■ Exercise directions
All lines in the data below carrying the string "Network" are to be located and copied.

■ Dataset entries
--------------------------------------------------

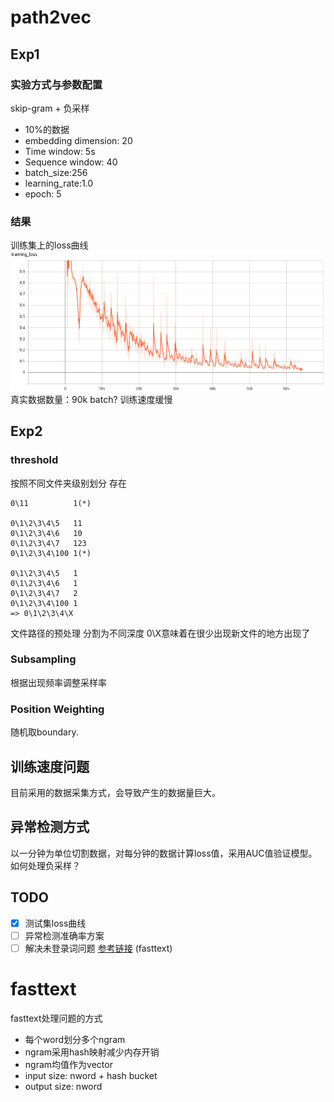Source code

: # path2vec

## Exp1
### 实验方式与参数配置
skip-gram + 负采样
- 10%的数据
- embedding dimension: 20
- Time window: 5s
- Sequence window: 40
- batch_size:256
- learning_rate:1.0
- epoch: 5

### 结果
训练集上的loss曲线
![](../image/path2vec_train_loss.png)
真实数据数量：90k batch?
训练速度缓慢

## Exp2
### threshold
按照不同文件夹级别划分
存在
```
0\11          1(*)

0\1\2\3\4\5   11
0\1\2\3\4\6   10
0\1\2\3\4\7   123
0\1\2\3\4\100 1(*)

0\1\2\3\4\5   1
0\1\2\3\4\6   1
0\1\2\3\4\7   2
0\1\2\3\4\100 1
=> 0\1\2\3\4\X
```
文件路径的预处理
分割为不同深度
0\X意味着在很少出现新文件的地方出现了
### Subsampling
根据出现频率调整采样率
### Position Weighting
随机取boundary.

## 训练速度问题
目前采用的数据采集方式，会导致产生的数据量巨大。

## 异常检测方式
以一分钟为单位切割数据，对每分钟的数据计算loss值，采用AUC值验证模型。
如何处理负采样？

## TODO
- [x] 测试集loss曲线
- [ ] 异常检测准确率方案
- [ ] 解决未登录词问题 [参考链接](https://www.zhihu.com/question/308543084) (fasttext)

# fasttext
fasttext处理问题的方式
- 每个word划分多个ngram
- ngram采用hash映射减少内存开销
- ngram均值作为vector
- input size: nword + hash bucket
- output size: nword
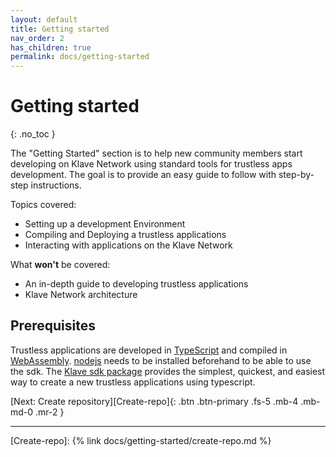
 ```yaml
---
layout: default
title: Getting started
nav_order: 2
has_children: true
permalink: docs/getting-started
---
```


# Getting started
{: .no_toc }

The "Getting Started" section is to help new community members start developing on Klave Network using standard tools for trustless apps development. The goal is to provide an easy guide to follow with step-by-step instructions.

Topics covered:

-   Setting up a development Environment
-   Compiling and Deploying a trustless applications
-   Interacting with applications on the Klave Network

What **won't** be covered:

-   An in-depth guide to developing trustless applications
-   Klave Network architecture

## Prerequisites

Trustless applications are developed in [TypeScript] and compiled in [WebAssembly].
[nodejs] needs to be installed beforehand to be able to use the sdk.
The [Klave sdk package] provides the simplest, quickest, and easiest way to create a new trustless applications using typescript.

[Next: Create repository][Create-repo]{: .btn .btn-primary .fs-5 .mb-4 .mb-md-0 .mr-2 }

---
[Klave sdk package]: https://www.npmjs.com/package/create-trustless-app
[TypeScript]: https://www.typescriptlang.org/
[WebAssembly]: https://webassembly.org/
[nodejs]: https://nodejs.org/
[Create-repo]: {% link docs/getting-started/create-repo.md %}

--------------------------------------------------

■ Completed task
The "Getting Started" section is to help new community members start developing on Klave Network using standard tools for trustless apps development. The goal is to provide an easy guide to follow with step-by-step instructions.
-   Interacting with applications on the Klave Network
-   Klave Network architecture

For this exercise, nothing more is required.